• **GIVEN DATA**:
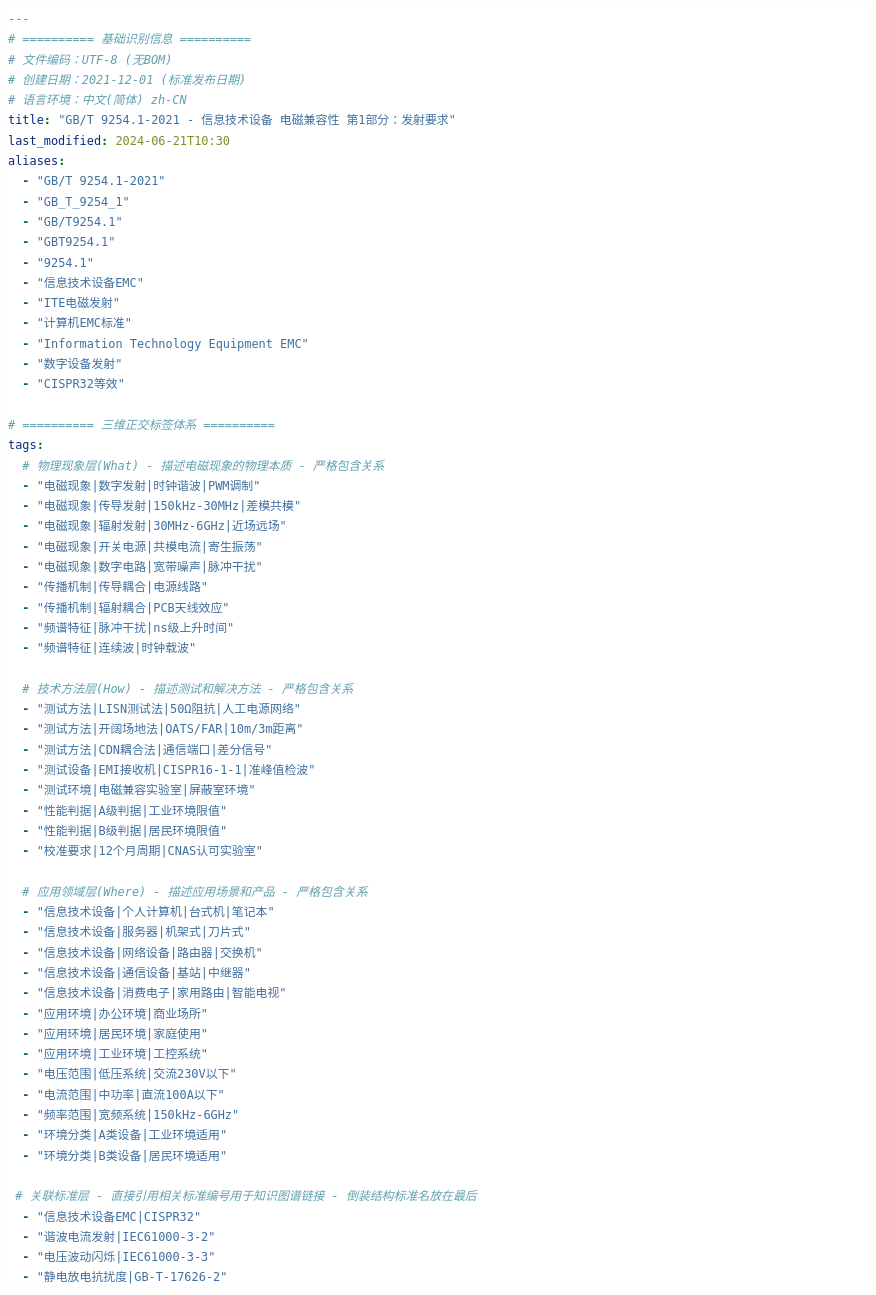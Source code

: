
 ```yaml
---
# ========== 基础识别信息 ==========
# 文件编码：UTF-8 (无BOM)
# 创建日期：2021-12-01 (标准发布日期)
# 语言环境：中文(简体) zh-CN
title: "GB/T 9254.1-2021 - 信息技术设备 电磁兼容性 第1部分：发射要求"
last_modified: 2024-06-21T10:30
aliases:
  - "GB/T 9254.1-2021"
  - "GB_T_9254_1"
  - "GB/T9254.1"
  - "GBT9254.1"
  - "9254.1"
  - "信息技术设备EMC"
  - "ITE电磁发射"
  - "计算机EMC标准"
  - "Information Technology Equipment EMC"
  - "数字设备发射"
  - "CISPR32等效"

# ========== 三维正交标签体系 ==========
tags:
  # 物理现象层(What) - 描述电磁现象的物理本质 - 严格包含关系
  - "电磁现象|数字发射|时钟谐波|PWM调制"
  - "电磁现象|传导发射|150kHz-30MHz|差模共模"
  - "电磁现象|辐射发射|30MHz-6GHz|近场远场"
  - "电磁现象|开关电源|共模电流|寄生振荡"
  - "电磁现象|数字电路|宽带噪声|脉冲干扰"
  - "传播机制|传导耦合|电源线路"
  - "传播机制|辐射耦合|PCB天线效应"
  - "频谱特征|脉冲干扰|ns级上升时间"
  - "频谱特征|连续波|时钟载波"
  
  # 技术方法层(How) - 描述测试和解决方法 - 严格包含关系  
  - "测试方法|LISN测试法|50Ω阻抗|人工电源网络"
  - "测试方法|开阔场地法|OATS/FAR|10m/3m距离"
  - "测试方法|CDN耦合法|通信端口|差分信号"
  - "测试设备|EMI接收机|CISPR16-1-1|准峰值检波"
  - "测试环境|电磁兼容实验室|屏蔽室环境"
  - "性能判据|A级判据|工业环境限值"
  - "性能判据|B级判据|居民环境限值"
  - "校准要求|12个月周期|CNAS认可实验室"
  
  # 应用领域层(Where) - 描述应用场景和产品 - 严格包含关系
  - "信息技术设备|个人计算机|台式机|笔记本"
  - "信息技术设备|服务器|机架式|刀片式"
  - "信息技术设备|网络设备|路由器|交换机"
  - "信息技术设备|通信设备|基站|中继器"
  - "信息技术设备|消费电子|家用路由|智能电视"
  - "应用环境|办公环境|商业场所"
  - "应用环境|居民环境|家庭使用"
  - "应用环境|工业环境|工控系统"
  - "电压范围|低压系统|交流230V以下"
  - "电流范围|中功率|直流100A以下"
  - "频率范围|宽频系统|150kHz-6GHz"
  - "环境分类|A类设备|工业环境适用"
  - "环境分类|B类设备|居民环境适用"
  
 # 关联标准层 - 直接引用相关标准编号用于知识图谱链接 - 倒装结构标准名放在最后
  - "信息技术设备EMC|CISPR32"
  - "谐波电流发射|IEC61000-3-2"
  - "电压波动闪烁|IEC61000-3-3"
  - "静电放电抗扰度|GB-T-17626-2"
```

• **ASSIGNMENT**: In the records above, locate each line with the word "测试方法". Copy all such lines.

• **ANSWER SECTION**:
  - "测试方法|LISN测试法|50Ω阻抗|人工电源网络"
  - "测试方法|开阔场地法|OATS/FAR|10m/3m距离"
  - "测试方法|CDN耦合法|通信端口|差分信号"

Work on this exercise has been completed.